Indonesian Political, Business & Finance News

National Collaboration Launched: 11 Million JKN Subsidised Health Insurance Records Set for Verification

| Source: DETIK Translated from Indonesian | Social Policy
National Collaboration Launched: 11 Million JKN Subsidised Health Insurance Records Set for Verification
Image: DETIK

The Coordinating Ministry for Community Empowerment (Kemenko PM) has launched a nationwide ground-check exercise targeting recipients of the Subsidised Contribution (PBI) scheme under the National Health Insurance (JKN) programme. The initiative forms part of broader efforts to strengthen the accuracy of social protection data.

In carrying out the ground check, Kemenko PM is working alongside the Ministry of Social Affairs, the Central Statistics Agency (BPS), regional social affairs offices, and field facilitators from the Family Hope Programme (PKH). Some 11 million PBI JKN records are set to be verified through this cross-ministry and inter-agency collaboration.

Coordinating Minister for Community Empowerment A. Muhaimin Iskandar affirmed that the exercise constitutes a coordinated national effort to ensure that health insurance contribution subsidies from the Social Security Administering Body (BPJS Kesehatan) reach those who are genuinely entitled.

“Today we are mobilising the entire BPS apparatus and the full ranks of the Ministry of Social Affairs to ensure that every recipient of national social health insurance contribution subsidies — as a form of state protection — is properly targeted,” Muhaimin said in a written statement on Thursday (19 February 2026).

Muhaimin further explained that the data update is based on the National Integrated Socio-Economic Database (DTSEN), which has served as the national reference for one year, as mandated by Presidential Instruction Number 4 of 2025.

The DTSEN is designed as a dynamic dataset that is continuously updated to reflect changes in community circumstances, including births, deaths, and shifts in welfare levels. The government has ensured the system remains open to periodic updates through both formal and participatory mechanisms.

Muhaimin stressed that the integrity of field officers and the honesty of the public are key factors in the success of the process.

“I reiterate to all members of the public: should BPS or Ministry of Social Affairs officers conduct a ground check or data verification, please provide accurate information that reflects actual conditions, so that we can ensure government assistance is properly targeted,” he said.

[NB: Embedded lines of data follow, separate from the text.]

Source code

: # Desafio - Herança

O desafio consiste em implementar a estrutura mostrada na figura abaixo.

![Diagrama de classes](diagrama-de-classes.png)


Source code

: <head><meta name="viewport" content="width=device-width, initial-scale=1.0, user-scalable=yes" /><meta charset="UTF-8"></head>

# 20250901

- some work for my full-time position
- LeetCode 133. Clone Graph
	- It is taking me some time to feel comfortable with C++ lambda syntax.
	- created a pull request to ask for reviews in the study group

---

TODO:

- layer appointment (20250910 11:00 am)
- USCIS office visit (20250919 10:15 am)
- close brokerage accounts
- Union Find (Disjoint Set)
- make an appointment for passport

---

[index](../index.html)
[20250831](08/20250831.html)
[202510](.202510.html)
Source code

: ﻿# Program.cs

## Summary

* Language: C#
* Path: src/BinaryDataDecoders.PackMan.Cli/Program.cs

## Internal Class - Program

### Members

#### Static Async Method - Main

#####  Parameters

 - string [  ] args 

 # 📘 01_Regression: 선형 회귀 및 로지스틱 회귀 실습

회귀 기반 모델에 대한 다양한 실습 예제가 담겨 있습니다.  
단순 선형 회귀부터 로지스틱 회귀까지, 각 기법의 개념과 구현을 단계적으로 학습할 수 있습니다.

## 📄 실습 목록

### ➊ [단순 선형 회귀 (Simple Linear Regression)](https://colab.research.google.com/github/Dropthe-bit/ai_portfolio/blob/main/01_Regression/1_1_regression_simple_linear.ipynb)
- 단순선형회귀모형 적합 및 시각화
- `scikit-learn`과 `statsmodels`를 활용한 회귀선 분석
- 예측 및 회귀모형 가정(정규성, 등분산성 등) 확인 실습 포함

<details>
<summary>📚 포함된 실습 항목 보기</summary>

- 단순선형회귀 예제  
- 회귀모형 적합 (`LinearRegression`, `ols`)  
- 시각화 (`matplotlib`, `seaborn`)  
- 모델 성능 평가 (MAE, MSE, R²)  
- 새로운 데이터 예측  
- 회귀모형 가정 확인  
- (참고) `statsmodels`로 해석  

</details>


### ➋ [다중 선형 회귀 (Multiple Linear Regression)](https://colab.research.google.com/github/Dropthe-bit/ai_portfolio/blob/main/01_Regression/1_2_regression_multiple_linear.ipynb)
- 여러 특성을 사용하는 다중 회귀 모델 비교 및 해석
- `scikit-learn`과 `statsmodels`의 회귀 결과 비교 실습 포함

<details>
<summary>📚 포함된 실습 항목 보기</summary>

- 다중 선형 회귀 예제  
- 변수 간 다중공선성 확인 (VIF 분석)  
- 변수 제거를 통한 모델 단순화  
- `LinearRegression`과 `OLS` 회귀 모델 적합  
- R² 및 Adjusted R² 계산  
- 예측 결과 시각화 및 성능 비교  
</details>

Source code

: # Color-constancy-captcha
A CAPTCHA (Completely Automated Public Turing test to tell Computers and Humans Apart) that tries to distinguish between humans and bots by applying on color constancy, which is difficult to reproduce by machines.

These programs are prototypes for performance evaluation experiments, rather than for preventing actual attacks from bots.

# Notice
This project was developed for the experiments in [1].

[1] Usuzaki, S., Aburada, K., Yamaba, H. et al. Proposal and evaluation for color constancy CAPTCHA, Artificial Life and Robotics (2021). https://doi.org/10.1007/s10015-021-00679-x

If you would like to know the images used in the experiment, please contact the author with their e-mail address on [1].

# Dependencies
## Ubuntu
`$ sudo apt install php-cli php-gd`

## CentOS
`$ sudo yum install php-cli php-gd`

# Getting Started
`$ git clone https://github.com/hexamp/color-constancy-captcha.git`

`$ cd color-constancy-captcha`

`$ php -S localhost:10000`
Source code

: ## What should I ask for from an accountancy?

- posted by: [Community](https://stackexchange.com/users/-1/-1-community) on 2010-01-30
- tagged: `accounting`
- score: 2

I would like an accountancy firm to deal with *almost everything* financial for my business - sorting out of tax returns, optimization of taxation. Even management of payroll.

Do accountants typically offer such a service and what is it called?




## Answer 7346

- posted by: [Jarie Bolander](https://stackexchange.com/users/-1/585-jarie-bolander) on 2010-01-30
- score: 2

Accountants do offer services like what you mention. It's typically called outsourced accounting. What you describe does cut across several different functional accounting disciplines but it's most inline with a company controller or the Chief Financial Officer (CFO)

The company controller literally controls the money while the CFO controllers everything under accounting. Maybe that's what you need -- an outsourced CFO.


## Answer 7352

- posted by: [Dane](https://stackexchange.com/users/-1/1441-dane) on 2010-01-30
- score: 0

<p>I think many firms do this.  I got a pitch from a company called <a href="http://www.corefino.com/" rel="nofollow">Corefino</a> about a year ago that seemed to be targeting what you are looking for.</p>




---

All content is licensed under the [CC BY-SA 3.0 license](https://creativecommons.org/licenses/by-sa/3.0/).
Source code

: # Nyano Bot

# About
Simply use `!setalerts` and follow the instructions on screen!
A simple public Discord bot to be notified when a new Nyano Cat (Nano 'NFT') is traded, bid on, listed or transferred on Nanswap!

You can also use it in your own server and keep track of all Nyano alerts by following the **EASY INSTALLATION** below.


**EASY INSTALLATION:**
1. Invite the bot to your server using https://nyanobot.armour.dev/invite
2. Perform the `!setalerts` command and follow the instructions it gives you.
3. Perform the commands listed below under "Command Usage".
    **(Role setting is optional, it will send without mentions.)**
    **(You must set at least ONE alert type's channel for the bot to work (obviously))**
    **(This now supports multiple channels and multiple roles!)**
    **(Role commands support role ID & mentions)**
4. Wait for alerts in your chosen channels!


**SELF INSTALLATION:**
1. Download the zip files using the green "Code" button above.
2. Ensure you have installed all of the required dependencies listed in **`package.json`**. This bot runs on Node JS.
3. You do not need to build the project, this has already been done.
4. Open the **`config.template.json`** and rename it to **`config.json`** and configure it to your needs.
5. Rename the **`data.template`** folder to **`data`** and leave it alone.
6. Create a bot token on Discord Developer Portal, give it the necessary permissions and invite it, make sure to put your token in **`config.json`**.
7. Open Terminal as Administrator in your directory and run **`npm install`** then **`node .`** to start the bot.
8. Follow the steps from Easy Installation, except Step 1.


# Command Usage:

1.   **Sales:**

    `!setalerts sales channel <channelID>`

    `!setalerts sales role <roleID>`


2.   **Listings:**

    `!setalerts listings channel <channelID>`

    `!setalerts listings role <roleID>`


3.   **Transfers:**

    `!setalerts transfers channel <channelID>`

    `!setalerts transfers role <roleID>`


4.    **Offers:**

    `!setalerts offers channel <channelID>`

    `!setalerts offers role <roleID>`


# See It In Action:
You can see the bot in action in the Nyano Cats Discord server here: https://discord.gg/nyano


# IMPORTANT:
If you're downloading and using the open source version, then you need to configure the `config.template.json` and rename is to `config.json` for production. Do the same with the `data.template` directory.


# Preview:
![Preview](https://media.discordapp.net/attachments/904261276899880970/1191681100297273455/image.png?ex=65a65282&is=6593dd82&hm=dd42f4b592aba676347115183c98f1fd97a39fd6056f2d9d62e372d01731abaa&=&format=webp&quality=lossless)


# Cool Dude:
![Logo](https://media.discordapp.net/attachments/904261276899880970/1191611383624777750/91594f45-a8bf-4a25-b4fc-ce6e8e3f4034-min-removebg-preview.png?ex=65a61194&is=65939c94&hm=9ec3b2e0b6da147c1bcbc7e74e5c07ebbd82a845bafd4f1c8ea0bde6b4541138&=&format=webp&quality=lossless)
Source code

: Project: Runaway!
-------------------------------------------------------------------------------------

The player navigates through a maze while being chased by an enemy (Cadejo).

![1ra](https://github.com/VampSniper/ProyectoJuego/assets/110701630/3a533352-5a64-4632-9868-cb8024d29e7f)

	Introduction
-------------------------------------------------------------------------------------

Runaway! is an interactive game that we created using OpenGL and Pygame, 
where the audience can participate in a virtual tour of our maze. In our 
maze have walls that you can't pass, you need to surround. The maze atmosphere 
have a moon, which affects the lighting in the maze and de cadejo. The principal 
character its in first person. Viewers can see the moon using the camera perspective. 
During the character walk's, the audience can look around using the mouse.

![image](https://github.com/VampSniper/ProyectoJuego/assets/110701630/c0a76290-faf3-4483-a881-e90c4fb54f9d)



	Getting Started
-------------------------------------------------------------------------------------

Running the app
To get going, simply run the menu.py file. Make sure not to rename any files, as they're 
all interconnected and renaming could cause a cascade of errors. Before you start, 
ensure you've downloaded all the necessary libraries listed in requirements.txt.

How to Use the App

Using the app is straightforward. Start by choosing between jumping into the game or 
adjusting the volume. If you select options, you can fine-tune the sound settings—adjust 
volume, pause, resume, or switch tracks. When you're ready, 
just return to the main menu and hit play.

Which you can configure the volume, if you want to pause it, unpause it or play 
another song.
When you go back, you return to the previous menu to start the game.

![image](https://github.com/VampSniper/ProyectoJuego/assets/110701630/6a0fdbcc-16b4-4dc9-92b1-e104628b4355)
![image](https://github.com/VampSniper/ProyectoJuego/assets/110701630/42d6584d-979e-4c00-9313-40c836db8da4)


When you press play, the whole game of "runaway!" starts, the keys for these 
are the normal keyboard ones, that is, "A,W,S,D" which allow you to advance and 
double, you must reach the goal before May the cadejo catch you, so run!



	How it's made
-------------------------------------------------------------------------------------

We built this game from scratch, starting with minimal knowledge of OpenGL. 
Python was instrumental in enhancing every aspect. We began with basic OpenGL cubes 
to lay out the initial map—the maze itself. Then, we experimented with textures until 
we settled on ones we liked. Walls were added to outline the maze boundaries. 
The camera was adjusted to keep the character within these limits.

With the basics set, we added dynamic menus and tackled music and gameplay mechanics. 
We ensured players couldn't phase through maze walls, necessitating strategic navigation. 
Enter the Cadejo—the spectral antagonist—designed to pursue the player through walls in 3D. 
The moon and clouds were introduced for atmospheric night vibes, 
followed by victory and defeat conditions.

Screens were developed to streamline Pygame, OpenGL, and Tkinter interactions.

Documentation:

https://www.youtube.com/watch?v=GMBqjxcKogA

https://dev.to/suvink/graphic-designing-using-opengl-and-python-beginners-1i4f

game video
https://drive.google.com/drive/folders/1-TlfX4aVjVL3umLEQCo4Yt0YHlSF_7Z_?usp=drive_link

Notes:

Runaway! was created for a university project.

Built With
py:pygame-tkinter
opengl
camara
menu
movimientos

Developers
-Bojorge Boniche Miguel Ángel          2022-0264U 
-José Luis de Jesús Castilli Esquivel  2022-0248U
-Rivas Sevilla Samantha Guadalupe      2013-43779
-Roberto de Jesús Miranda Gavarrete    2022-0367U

At the same event, Social Affairs Minister Saifullah Yusuf disclosed that the data update is being conducted through two channels. The first is a formal channel operating in tiers from the neighbourhood association (RT/RW) level up to regional government, using the SIKS-NG (Next Generation Social Welfare Information System) application.

The second is a participatory channel open to the public through the Cek Bansos application, a command centre reachable at 021-171, or a WhatsApp Centre at 0887-7171-171, to receive objections and data update proposals.

Meanwhile, BPS head Amalia Adininggar Widyasanti explained that the ground check will be carried out in two phases. The first phase covers 106,153 individuals, or approximately 104,000 households. This phase begins with training and fieldwork targeted for completion by 14 March 2026.

“The second phase will subsequently verify around 11 million individuals, or 5.9 million households, commencing after the Eid al-Fitr holiday and projected for completion by the end of April 2026,” she said.

The national ground check marks a significant milestone in strengthening the governance of social protection based on a single national dataset that is precise, equitable, and sustainable.